=== Begin Enclosure ===
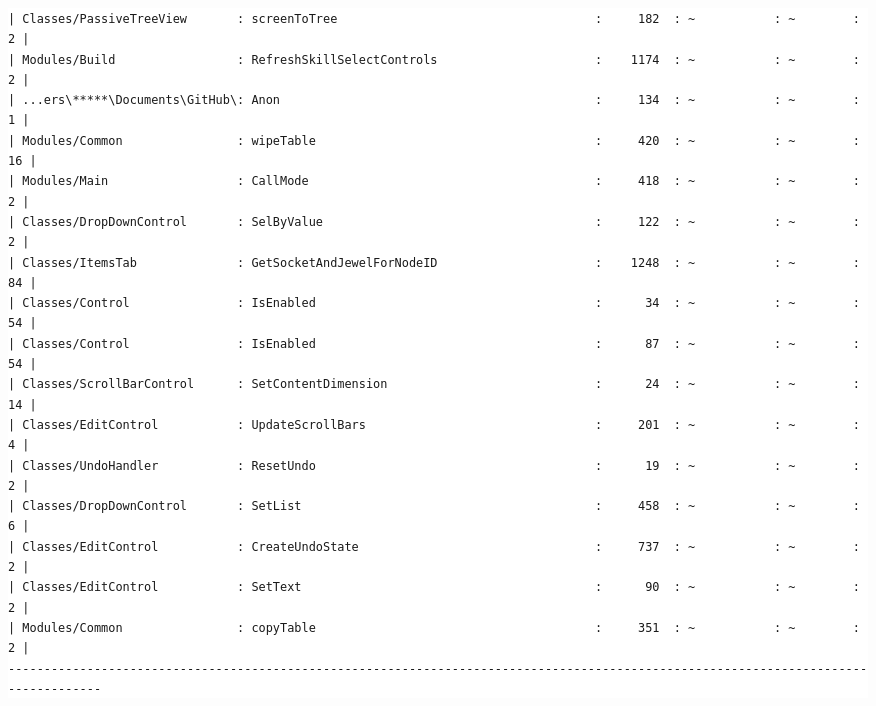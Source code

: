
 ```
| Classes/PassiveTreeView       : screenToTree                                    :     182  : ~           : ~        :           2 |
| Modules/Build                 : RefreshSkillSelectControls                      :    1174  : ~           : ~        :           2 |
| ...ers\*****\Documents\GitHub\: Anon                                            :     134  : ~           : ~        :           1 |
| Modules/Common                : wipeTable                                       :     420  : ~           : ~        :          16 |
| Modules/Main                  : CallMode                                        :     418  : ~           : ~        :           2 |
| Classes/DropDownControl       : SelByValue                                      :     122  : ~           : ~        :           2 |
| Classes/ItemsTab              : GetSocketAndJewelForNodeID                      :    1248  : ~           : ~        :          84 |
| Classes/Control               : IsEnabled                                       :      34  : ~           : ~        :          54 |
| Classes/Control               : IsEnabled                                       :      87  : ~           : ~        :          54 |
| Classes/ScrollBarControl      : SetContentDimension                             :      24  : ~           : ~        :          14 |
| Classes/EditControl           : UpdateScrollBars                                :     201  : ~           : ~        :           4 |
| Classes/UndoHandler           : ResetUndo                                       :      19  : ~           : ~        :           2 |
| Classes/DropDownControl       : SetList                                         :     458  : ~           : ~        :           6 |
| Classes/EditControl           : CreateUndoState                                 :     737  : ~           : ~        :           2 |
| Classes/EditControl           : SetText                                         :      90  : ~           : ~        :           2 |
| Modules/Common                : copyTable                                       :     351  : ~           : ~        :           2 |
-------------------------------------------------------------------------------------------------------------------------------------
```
=== End Enclosure ===
Your objective:
Every line of the records that includes the word "Common" should be gathered.

Response for this exercise:
| Modules/Common                : wipeTable                                       :     420  : ~           : ~        :          16 |
| Modules/Common                : copyTable                                       :     351  : ~           : ~        :           2 |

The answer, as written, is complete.